Among the lines below, restate word for word only those from the line with "a topological isomorphism;" through the line with "is U.I then", with both end lines kept.

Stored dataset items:
***

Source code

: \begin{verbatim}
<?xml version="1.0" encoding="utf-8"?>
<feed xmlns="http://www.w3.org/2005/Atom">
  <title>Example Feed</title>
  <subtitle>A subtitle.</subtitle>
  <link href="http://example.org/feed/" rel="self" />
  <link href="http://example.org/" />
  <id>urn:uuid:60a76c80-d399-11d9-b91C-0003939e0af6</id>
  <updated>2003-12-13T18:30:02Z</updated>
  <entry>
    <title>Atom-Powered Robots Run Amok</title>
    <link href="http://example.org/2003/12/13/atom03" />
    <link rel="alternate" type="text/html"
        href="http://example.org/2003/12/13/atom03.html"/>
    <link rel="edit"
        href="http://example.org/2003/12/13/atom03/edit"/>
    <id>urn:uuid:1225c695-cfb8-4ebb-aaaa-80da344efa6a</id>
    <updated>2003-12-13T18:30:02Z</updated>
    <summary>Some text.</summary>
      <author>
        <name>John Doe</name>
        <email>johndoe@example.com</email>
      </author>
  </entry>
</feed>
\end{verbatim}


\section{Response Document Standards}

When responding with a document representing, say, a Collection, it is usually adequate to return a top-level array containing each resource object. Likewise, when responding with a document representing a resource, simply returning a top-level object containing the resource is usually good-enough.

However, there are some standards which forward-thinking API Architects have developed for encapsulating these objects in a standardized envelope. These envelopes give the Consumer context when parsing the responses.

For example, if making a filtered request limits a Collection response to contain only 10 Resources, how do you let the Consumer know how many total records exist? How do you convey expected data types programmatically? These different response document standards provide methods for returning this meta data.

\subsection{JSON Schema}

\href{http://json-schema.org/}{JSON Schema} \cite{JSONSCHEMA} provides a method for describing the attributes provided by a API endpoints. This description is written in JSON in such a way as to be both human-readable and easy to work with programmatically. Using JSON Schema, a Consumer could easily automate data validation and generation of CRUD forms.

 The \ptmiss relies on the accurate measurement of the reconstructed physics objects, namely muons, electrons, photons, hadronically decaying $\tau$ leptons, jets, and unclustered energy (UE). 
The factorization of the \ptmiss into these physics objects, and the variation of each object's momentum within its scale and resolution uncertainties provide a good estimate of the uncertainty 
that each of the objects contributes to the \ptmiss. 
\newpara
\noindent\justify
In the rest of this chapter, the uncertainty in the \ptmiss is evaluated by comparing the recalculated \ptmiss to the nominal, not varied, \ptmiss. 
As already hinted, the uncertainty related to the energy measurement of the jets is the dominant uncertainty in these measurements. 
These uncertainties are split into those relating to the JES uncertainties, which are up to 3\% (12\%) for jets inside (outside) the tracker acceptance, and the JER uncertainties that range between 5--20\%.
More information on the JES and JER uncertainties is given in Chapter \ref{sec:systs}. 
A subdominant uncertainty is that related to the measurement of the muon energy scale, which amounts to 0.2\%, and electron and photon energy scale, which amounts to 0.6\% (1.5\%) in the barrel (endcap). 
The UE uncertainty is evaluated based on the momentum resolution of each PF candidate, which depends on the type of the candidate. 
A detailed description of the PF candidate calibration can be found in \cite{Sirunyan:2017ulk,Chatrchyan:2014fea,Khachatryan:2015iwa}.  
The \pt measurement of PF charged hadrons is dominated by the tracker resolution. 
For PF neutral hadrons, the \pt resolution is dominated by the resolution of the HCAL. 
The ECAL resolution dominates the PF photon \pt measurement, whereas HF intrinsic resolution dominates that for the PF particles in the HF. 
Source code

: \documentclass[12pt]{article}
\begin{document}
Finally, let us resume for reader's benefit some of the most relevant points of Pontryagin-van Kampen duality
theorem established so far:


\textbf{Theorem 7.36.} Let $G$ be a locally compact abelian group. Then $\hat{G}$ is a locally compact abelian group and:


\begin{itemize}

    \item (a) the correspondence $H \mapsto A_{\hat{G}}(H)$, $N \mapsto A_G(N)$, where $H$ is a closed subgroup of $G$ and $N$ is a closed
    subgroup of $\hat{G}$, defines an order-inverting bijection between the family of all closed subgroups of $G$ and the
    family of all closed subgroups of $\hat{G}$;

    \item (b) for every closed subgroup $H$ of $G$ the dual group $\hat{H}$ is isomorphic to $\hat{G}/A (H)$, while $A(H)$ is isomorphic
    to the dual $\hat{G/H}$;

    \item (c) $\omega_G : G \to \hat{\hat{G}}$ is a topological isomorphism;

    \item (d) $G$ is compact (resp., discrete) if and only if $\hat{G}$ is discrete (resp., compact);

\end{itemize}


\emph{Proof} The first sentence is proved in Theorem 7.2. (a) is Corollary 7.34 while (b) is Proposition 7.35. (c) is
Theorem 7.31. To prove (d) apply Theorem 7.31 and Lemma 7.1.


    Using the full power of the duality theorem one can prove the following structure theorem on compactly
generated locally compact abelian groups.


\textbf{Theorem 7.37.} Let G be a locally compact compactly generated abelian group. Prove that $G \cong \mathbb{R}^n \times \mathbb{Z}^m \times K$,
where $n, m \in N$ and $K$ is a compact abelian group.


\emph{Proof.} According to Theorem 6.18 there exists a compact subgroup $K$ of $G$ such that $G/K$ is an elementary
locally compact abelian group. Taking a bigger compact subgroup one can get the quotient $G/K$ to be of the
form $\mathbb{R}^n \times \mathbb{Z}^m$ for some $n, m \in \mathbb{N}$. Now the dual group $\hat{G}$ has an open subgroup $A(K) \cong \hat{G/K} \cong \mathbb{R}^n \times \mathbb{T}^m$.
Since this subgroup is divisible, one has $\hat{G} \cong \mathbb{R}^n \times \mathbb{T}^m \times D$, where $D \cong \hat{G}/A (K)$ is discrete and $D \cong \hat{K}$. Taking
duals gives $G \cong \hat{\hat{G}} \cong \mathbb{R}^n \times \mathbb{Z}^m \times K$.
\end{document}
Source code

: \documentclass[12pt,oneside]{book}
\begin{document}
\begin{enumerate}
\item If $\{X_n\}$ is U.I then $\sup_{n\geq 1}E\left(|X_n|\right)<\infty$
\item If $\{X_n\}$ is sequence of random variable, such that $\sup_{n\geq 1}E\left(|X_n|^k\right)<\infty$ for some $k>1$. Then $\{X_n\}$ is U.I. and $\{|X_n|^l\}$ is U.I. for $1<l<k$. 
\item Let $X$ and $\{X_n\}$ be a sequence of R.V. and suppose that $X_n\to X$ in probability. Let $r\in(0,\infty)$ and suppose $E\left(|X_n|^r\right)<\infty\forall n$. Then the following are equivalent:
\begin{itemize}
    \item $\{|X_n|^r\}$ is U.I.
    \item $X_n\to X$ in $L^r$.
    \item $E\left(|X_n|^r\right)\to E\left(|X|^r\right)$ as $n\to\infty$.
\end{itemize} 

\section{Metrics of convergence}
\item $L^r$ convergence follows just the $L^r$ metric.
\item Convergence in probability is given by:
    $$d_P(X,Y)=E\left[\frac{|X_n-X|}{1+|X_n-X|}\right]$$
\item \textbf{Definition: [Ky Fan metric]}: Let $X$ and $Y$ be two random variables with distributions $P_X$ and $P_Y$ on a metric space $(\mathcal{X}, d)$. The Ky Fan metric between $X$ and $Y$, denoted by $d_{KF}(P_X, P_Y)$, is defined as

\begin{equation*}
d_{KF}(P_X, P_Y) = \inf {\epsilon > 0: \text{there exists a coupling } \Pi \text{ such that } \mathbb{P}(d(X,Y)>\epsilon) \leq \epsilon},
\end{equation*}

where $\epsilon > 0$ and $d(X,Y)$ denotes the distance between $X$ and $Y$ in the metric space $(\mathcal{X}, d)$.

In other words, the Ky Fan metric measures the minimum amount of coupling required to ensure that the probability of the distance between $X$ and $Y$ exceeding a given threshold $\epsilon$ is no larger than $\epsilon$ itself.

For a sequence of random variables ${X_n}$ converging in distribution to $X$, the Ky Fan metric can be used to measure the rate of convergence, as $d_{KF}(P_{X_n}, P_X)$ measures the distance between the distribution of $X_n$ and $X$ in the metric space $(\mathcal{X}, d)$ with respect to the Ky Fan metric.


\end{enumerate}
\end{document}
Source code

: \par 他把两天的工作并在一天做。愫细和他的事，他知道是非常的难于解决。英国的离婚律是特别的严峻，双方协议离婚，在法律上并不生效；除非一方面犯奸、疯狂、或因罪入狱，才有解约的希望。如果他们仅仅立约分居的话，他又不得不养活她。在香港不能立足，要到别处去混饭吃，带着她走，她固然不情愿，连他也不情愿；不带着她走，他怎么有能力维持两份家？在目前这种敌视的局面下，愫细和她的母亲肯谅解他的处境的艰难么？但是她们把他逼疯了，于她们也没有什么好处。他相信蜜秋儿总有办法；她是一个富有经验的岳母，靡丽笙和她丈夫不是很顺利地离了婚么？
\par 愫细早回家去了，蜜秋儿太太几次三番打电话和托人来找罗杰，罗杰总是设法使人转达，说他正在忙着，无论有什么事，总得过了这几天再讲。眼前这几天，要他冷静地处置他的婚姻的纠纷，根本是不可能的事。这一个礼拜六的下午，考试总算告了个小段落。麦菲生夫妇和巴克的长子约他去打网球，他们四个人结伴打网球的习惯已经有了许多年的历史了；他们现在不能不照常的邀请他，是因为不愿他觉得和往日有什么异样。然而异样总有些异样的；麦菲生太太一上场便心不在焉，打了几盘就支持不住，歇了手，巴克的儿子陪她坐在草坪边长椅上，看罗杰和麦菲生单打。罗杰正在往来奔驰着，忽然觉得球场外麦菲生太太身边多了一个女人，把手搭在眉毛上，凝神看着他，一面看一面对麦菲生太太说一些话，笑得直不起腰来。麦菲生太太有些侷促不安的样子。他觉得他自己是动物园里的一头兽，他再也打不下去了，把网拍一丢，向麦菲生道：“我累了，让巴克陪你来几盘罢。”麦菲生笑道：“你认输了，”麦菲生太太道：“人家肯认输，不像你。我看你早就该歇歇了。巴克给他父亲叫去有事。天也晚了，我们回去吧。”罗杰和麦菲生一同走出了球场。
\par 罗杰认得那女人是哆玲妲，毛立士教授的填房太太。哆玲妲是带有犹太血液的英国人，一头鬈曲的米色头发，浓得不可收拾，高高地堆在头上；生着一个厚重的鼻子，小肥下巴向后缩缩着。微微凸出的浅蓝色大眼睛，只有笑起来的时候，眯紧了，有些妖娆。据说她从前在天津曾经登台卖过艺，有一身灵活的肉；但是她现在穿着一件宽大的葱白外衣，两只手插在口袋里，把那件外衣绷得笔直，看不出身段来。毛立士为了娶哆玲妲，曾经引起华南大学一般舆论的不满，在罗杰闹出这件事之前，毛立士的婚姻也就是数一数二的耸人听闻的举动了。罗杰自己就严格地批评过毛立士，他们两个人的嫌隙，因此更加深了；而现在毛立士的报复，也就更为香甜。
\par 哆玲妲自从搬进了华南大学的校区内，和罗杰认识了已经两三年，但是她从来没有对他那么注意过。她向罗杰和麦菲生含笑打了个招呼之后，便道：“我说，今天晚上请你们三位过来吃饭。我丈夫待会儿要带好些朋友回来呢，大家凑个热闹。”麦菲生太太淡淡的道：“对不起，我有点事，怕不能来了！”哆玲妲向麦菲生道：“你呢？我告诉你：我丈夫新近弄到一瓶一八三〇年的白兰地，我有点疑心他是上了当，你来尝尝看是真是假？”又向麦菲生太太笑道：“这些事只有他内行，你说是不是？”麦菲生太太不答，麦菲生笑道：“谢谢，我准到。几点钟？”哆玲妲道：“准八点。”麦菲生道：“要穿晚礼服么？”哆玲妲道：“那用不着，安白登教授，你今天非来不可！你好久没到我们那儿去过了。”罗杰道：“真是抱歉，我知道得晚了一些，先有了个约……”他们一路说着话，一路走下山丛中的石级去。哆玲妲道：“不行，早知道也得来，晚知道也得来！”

***

RESPONSE AREA:
    \item (c) $\omega_G : G \to \hat{\hat{G}}$ is a topological isomorphism;

    \item (d) $G$ is compact (resp., discrete) if and only if $\hat{G}$ is discrete (resp., compact);

\end{itemize}


\emph{Proof} The first sentence is proved in Theorem 7.2. (a) is Corollary 7.34 while (b) is Proposition 7.35. (c) is
Theorem 7.31. To prove (d) apply Theorem 7.31 and Lemma 7.1.


    Using the full power of the duality theorem one can prove the following structure theorem on compactly
generated locally compact abelian groups.


\textbf{Theorem 7.37.} Let G be a locally compact compactly generated abelian group. Prove that $G \cong \mathbb{R}^n \times \mathbb{Z}^m \times K$,
where $n, m \in N$ and $K$ is a compact abelian group.


\emph{Proof.} According to Theorem 6.18 there exists a compact subgroup $K$ of $G$ such that $G/K$ is an elementary
locally compact abelian group. Taking a bigger compact subgroup one can get the quotient $G/K$ to be of the
form $\mathbb{R}^n \times \mathbb{Z}^m$ for some $n, m \in \mathbb{N}$. Now the dual group $\hat{G}$ has an open subgroup $A(K) \cong \hat{G/K} \cong \mathbb{R}^n \times \mathbb{T}^m$.
Since this subgroup is divisible, one has $\hat{G} \cong \mathbb{R}^n \times \mathbb{T}^m \times D$, where $D \cong \hat{G}/A (K)$ is discrete and $D \cong \hat{K}$. Taking
duals gives $G \cong \hat{\hat{G}} \cong \mathbb{R}^n \times \mathbb{Z}^m \times K$.
\end{document}
Source code

: \documentclass[12pt,oneside]{book}
\begin{document}
\begin{enumerate}
\item If $\{X_n\}$ is U.I then $\sup_{n\geq 1}E\left(|X_n|\right)<\infty$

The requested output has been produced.